> For the complete documentation index, see [llms.txt](https://docs.pentaho.com/llms.txt). Markdown versions of documentation pages are available by appending `.md` to page URLs; this page is available as [Markdown](https://docs.pentaho.com/pdc-10.2-data-optimizer/pdso-install-landing-page/pdso-install-in-hadoop-cluster/pdso-install-landing-page-hadoop-installation/installing-data-storage-optimizer-on-apache-ambari-cluster/step-2-install-the-pentaho-data-storage-optimizer-management-packfor-apache-ambari.md).

# Step 2: Install the Pentaho Data Optimizer Management Pack for Apache Ambari

To add the Data Optimizer service to a cluster, you must first install the management pack (mpack) on the Apache Ambari server. Apache Ambari provides a framework for deploying and managing third-party services like Data Optimizer in an Apache or Hadoop cluster. The mpack for Apache Ambari defines the Data Optimizer service and its roles for Apache Ambari.

The Data Optimizer mpack contains metadata files that communicate to Apache Ambari what the Data Optimizer service is, the roles the service provides, and how the service is managed. For example, the mpack tells Apache Ambari which scripts to call to start or stop the roles associated with the service.

The mpack also contains the Data Optimizer code in the form of executable binaries and scripts. Apache Ambari executes Data Optimizer code according to the instructions provided in the mpack whenever you:

* start or stop the service or roles
* change log levels
* run instance recovery
* enable or disable recovery mode

Each host on a cluster has roles. Roles help determine the service that is installed and the location. The Data Optimizer mpack for Apache Ambari contains only a single role called **Volume. Instances** of this role are added to HDFS data nodes and enable the Data Optimizer tiering capability on those data nodes. For more information on the Volume role, see: [Access the Data Optimizer volumes directly](/pdc-10.2-data-optimizer/pdso-install-landing-page/pdso-install-in-hadoop-cluster/pdso-maintain-landing-page/troubleshoot-data-storage-optimizer-fs/accessing-pdso-volumes-directly.md).

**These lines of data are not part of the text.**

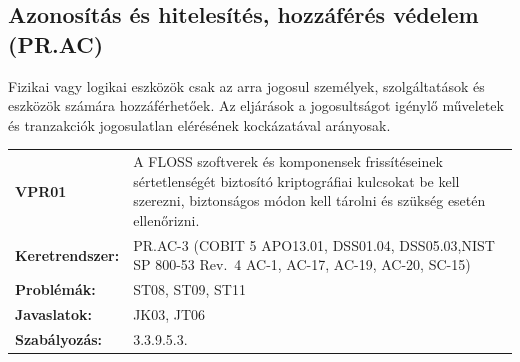 \documentclass[12pt,magyar,a4paper,oneside]{scrreprt}
\begin{document}
\hypertarget{azonosuxedtuxe1s-uxe9s-hitelesuxedtuxe9s-hozzuxe1fuxe9ruxe9s-vuxe9delem-pr.ac}{%
\subsection{Azonosítás és hitelesítés, hozzáférés védelem
(PR.AC)}\label{azonosuxedtuxe1s-uxe9s-hitelesuxedtuxe9s-hozzuxe1fuxe9ruxe9s-vuxe9delem-pr.ac}}

Fizikai vagy logikai eszközök csak az arra jogosul személyek,
szolgáltatások és eszközök számára hozzáférhetőek. Az eljárások a
jogosultságot igénylő műveletek és tranzakciók jogosulatlan elérésének
kockázatával arányosak.

\begin{longtable}[]{@{}ll@{}}
\toprule
\endhead
\begin{minipage}[t]{0.16\columnwidth}\raggedright
\textbf{VPR01}\strut
\end{minipage} & \begin{minipage}[t]{0.79\columnwidth}\raggedright
A FLOSS szoftverek és komponensek frissítéseinek sértetlenségét
biztosító kriptográfiai kulcsokat be kell szerezni, biztonságos módon
kell tárolni és szükség esetén ellenőrizni.\strut
\end{minipage}\tabularnewline
\begin{minipage}[t]{0.16\columnwidth}\raggedright
\textbf{Keretrendszer:}\strut
\end{minipage} & \begin{minipage}[t]{0.79\columnwidth}\raggedright
PR.AC-3 (COBIT 5 APO13.01, DSS01.04, DSS05.03,NIST SP 800-53 Rev.~4
AC-1, AC-17, AC-19, AC-20, SC-15)\strut
\end{minipage}\tabularnewline
\begin{minipage}[t]{0.16\columnwidth}\raggedright
\textbf{Problémák:}\strut
\end{minipage} & \begin{minipage}[t]{0.79\columnwidth}\raggedright
ST08, ST09, ST11\strut
\end{minipage}\tabularnewline
\begin{minipage}[t]{0.16\columnwidth}\raggedright
\textbf{Javaslatok:}\strut
\end{minipage} & \begin{minipage}[t]{0.79\columnwidth}\raggedright
JK03, JT06\strut
\end{minipage}\tabularnewline
\begin{minipage}[t]{0.16\columnwidth}\raggedright
\textbf{Szabályozás:}\strut
\end{minipage} & \begin{minipage}[t]{0.79\columnwidth}\raggedright
3.3.9.5.3.\strut
\end{minipage}\tabularnewline
\bottomrule
\end{longtable}
\end{document}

To prepare Apache Ambari for the Data Optimizer installation, first download the Pentaho Data Optimizer mpack and then install it on the Apache Ambari server.


---

# Agent Instructions
This documentation is published with GitBook. GitBook is the documentation platform designed so that both humans and AI agents can read, navigate, and reason over technical content effectively. Learn more at gitbook.com.

## Querying This Documentation
If you need additional information that is not directly available in this page, you can query the documentation dynamically by asking a question.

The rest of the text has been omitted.